** INFORMATION GIVEN follows **

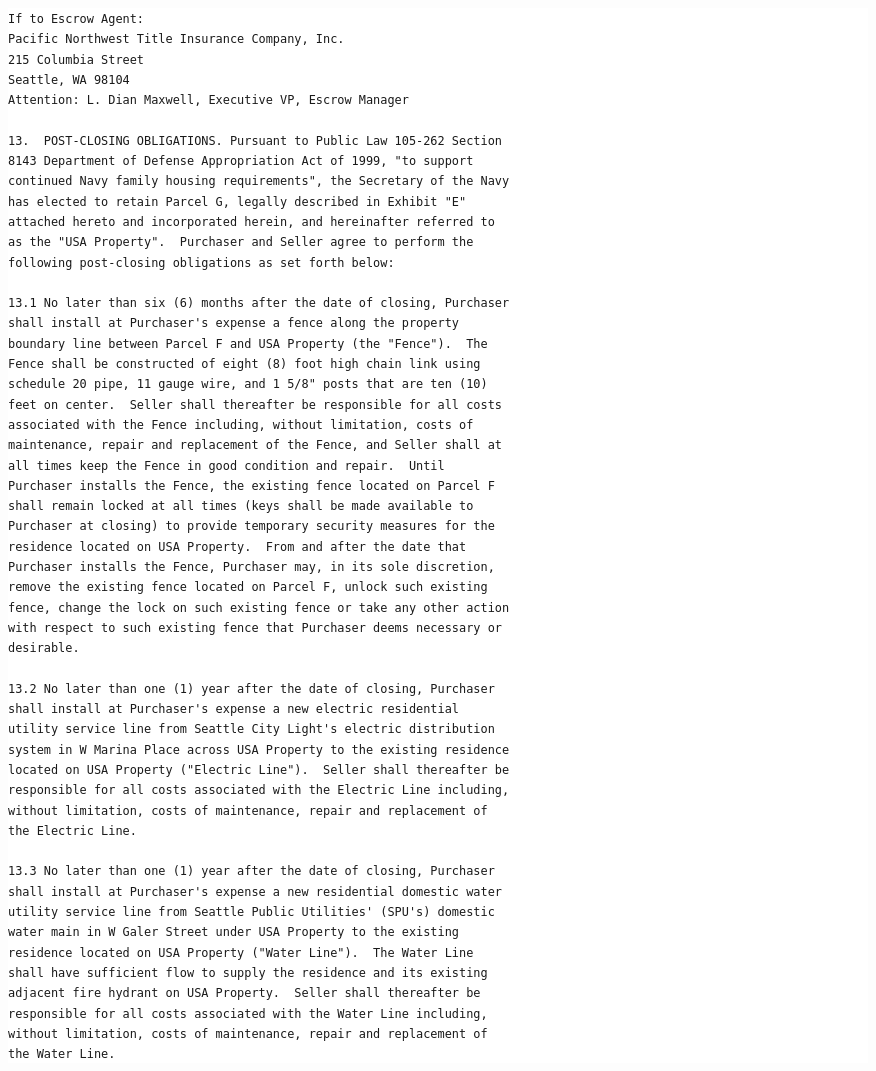     If to Escrow Agent:  
    Pacific Northwest Title Insurance Company, Inc.  
    215 Columbia Street  
    Seattle, WA 98104  
    Attention: L. Dian Maxwell, Executive VP, Escrow Manager  
  
    13.  POST-CLOSING OBLIGATIONS. Pursuant to Public Law 105-262 Section  
    8143 Department of Defense Appropriation Act of 1999, "to support  
    continued Navy family housing requirements", the Secretary of the Navy  
    has elected to retain Parcel G, legally described in Exhibit "E"  
    attached hereto and incorporated herein, and hereinafter referred to  
    as the "USA Property".  Purchaser and Seller agree to perform the  
    following post-closing obligations as set forth below:  
  
    13.1 No later than six (6) months after the date of closing, Purchaser  
    shall install at Purchaser's expense a fence along the property  
    boundary line between Parcel F and USA Property (the "Fence").  The  
    Fence shall be constructed of eight (8) foot high chain link using  
    schedule 20 pipe, 11 gauge wire, and 1 5/8" posts that are ten (10)  
    feet on center.  Seller shall thereafter be responsible for all costs  
    associated with the Fence including, without limitation, costs of  
    maintenance, repair and replacement of the Fence, and Seller shall at  
    all times keep the Fence in good condition and repair.  Until  
    Purchaser installs the Fence, the existing fence located on Parcel F  
    shall remain locked at all times (keys shall be made available to  
    Purchaser at closing) to provide temporary security measures for the  
    residence located on USA Property.  From and after the date that  
    Purchaser installs the Fence, Purchaser may, in its sole discretion,  
    remove the existing fence located on Parcel F, unlock such existing  
    fence, change the lock on such existing fence or take any other action  
    with respect to such existing fence that Purchaser deems necessary or  
    desirable.  
  
    13.2 No later than one (1) year after the date of closing, Purchaser  
    shall install at Purchaser's expense a new electric residential  
    utility service line from Seattle City Light's electric distribution  
    system in W Marina Place across USA Property to the existing residence  
    located on USA Property ("Electric Line").  Seller shall thereafter be  
    responsible for all costs associated with the Electric Line including,  
    without limitation, costs of maintenance, repair and replacement of  
    the Electric Line.  
  
    13.3 No later than one (1) year after the date of closing, Purchaser  
    shall install at Purchaser's expense a new residential domestic water  
    utility service line from Seattle Public Utilities' (SPU's) domestic  
    water main in W Galer Street under USA Property to the existing  
    residence located on USA Property ("Water Line").  The Water Line  
    shall have sufficient flow to supply the residence and its existing  
    adjacent fire hydrant on USA Property.  Seller shall thereafter be  
    responsible for all costs associated with the Water Line including,  
    without limitation, costs of maintenance, repair and replacement of  
    the Water Line.  
  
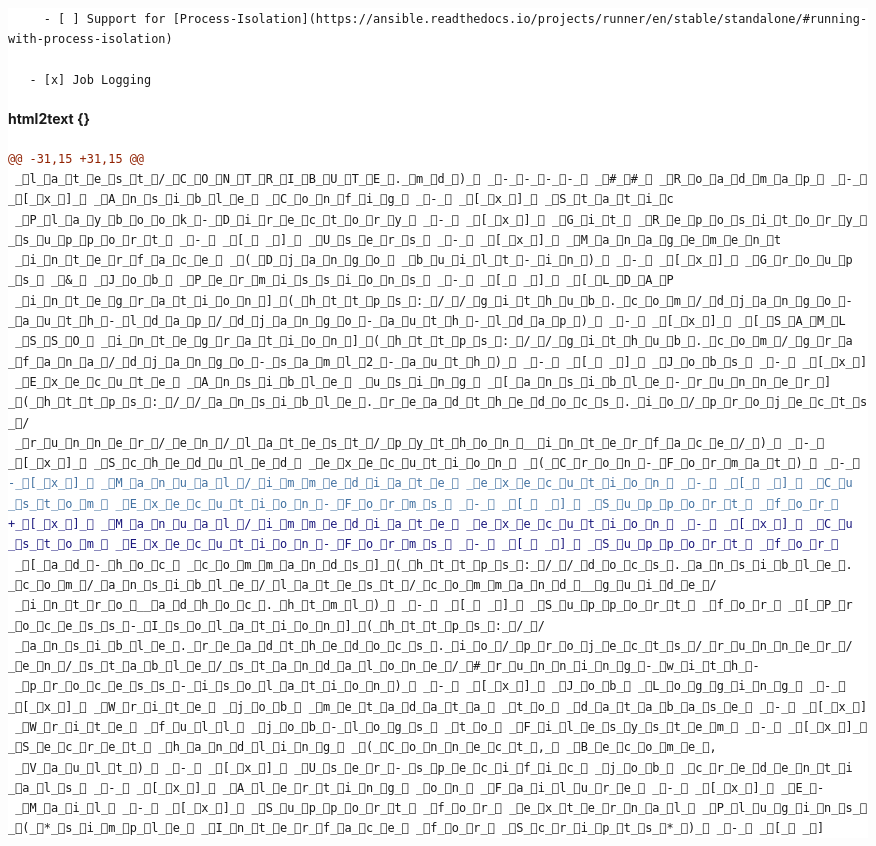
 ```diff
     - [ ] Support for [Process-Isolation](https://ansible.readthedocs.io/projects/runner/en/stable/standalone/#running-with-process-isolation)
 
   - [x] Job Logging
```

#### html2text {}

```diff
@@ -31,15 +31,15 @@
 _l_a_t_e_s_t_/_C_O_N_T_R_I_B_U_T_E_._m_d_)_ _-_-_-_-_ _#_#_ _R_o_a_d_m_a_p_ _-_ _[_x_]_ _A_n_s_i_b_l_e_ _C_o_n_f_i_g_ _-_ _[_x_]_ _S_t_a_t_i_c
 _P_l_a_y_b_o_o_k_-_D_i_r_e_c_t_o_r_y_ _-_ _[_x_]_ _G_i_t_ _R_e_p_o_s_i_t_o_r_y_ _s_u_p_p_o_r_t_ _-_ _[_ _]_ _U_s_e_r_s_ _-_ _[_x_]_ _M_a_n_a_g_e_m_e_n_t
 _i_n_t_e_r_f_a_c_e_ _(_D_j_a_n_g_o_ _b_u_i_l_t_-_i_n_)_ _-_ _[_x_]_ _G_r_o_u_p_s_ _&_ _J_o_b_ _P_e_r_m_i_s_s_i_o_n_s_ _-_ _[_ _]_ _[_L_D_A_P
 _i_n_t_e_g_r_a_t_i_o_n_]_(_h_t_t_p_s_:_/_/_g_i_t_h_u_b_._c_o_m_/_d_j_a_n_g_o_-_a_u_t_h_-_l_d_a_p_/_d_j_a_n_g_o_-_a_u_t_h_-_l_d_a_p_)_ _-_ _[_x_]_ _[_S_A_M_L
 _S_S_O_ _i_n_t_e_g_r_a_t_i_o_n_]_(_h_t_t_p_s_:_/_/_g_i_t_h_u_b_._c_o_m_/_g_r_a_f_a_n_a_/_d_j_a_n_g_o_-_s_a_m_l_2_-_a_u_t_h_)_ _-_ _[_ _]_ _J_o_b_s_ _-_ _[_x_]
 _E_x_e_c_u_t_e_ _A_n_s_i_b_l_e_ _u_s_i_n_g_ _[_a_n_s_i_b_l_e_-_r_u_n_n_e_r_]_(_h_t_t_p_s_:_/_/_a_n_s_i_b_l_e_._r_e_a_d_t_h_e_d_o_c_s_._i_o_/_p_r_o_j_e_c_t_s_/
 _r_u_n_n_e_r_/_e_n_/_l_a_t_e_s_t_/_p_y_t_h_o_n___i_n_t_e_r_f_a_c_e_/_)_ _-_ _[_x_]_ _S_c_h_e_d_u_l_e_d_ _e_x_e_c_u_t_i_o_n_ _(_C_r_o_n_-_F_o_r_m_a_t_)_ _-_ 
-_[_x_]_ _M_a_n_u_a_l_/_i_m_m_e_d_i_a_t_e_ _e_x_e_c_u_t_i_o_n_ _-_ _[_ _]_ _C_u_s_t_o_m_ _E_x_e_c_u_t_i_o_n_-_F_o_r_m_s_ _-_ _[_ _]_ _S_u_p_p_o_r_t_ _f_o_r_ 
+_[_x_]_ _M_a_n_u_a_l_/_i_m_m_e_d_i_a_t_e_ _e_x_e_c_u_t_i_o_n_ _-_ _[_x_]_ _C_u_s_t_o_m_ _E_x_e_c_u_t_i_o_n_-_F_o_r_m_s_ _-_ _[_ _]_ _S_u_p_p_o_r_t_ _f_o_r_ 
 _[_a_d_-_h_o_c_ _c_o_m_m_a_n_d_s_]_(_h_t_t_p_s_:_/_/_d_o_c_s_._a_n_s_i_b_l_e_._c_o_m_/_a_n_s_i_b_l_e_/_l_a_t_e_s_t_/_c_o_m_m_a_n_d___g_u_i_d_e_/
 _i_n_t_r_o___a_d_h_o_c_._h_t_m_l_)_ _-_ _[_ _]_ _S_u_p_p_o_r_t_ _f_o_r_ _[_P_r_o_c_e_s_s_-_I_s_o_l_a_t_i_o_n_]_(_h_t_t_p_s_:_/_/
 _a_n_s_i_b_l_e_._r_e_a_d_t_h_e_d_o_c_s_._i_o_/_p_r_o_j_e_c_t_s_/_r_u_n_n_e_r_/_e_n_/_s_t_a_b_l_e_/_s_t_a_n_d_a_l_o_n_e_/_#_r_u_n_n_i_n_g_-_w_i_t_h_-
 _p_r_o_c_e_s_s_-_i_s_o_l_a_t_i_o_n_)_ _-_ _[_x_]_ _J_o_b_ _L_o_g_g_i_n_g_ _-_ _[_x_]_ _W_r_i_t_e_ _j_o_b_ _m_e_t_a_d_a_t_a_ _t_o_ _d_a_t_a_b_a_s_e_ _-_ _[_x_]
 _W_r_i_t_e_ _f_u_l_l_ _j_o_b_-_l_o_g_s_ _t_o_ _F_i_l_e_s_y_s_t_e_m_ _-_ _[_x_]_ _S_e_c_r_e_t_ _h_a_n_d_l_i_n_g_ _(_C_o_n_n_e_c_t_,_ _B_e_c_o_m_e_,
 _V_a_u_l_t_)_ _-_ _[_x_]_ _U_s_e_r_-_s_p_e_c_i_f_i_c_ _j_o_b_ _c_r_e_d_e_n_t_i_a_l_s_ _-_ _[_x_]_ _A_l_e_r_t_i_n_g_ _o_n_ _F_a_i_l_u_r_e_ _-_ _[_x_]_ _E_-
 _M_a_i_l_ _-_ _[_x_]_ _S_u_p_p_o_r_t_ _f_o_r_ _e_x_t_e_r_n_a_l_ _P_l_u_g_i_n_s_ _(_*_s_i_m_p_l_e_ _I_n_t_e_r_f_a_c_e_ _f_o_r_ _S_c_r_i_p_t_s_*_)_ _-_ _[_ _]
```
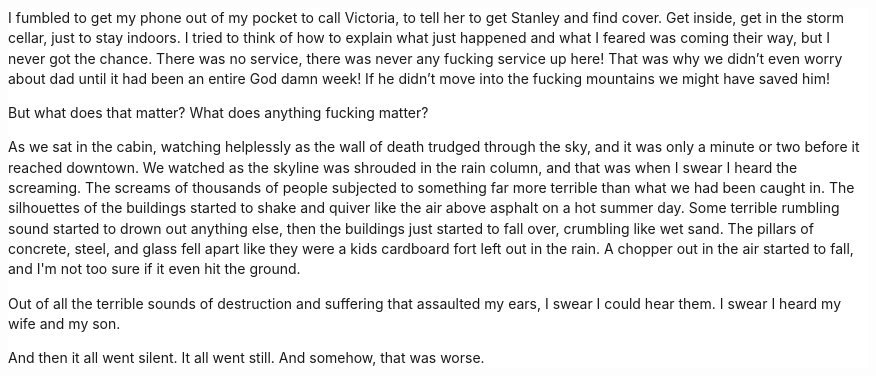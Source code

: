 I fumbled to get my phone out of my pocket to call Victoria, to tell her to get Stanley and find cover. Get inside, get in the storm cellar, just to stay indoors. I tried to think of how to explain what just happened and what I feared was coming their way, but I never got the chance. There was no service, there was never any fucking service up here! That was why we didn’t even worry about dad until it had been an entire God damn week! If he didn’t move into the fucking mountains we might have saved him! 

But what does that matter? What does anything fucking matter? 

As we sat in the cabin, watching helplessly as the wall of death trudged through the sky, and it was only a minute or two before it reached downtown. We watched as the skyline was shrouded in the rain column, and that was when I swear I heard the screaming. The screams of thousands of people subjected to something far more terrible than what we had been caught in. The silhouettes of the buildings started to shake and quiver like the air above asphalt on a hot summer day. Some terrible rumbling sound started to drown out anything else, then the buildings just started to fall over, crumbling like wet sand. The pillars of concrete, steel, and glass fell apart like they were a kids cardboard fort left out in the rain. A chopper out in the air started to fall, and I'm not too sure if it even hit the ground. 

Out of all the terrible sounds of destruction and suffering that assaulted my ears, I swear I could hear them. I swear I heard my wife and my son. 

And then it all went silent. It all went still. And somehow, that was worse.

** End of INFORMATION GIVEN **

* [WORK INSTRUCTIONS]: Copy each line holding the word "costs" from the listing above.

* [EXERCISE ANSWER]:
    feet on center.  Seller shall thereafter be responsible for all costs  
    associated with the Fence including, without limitation, costs of  
    responsible for all costs associated with the Electric Line including,  
    without limitation, costs of maintenance, repair and replacement of  
    responsible for all costs associated with the Water Line including,  
    without limitation, costs of maintenance, repair and replacement of  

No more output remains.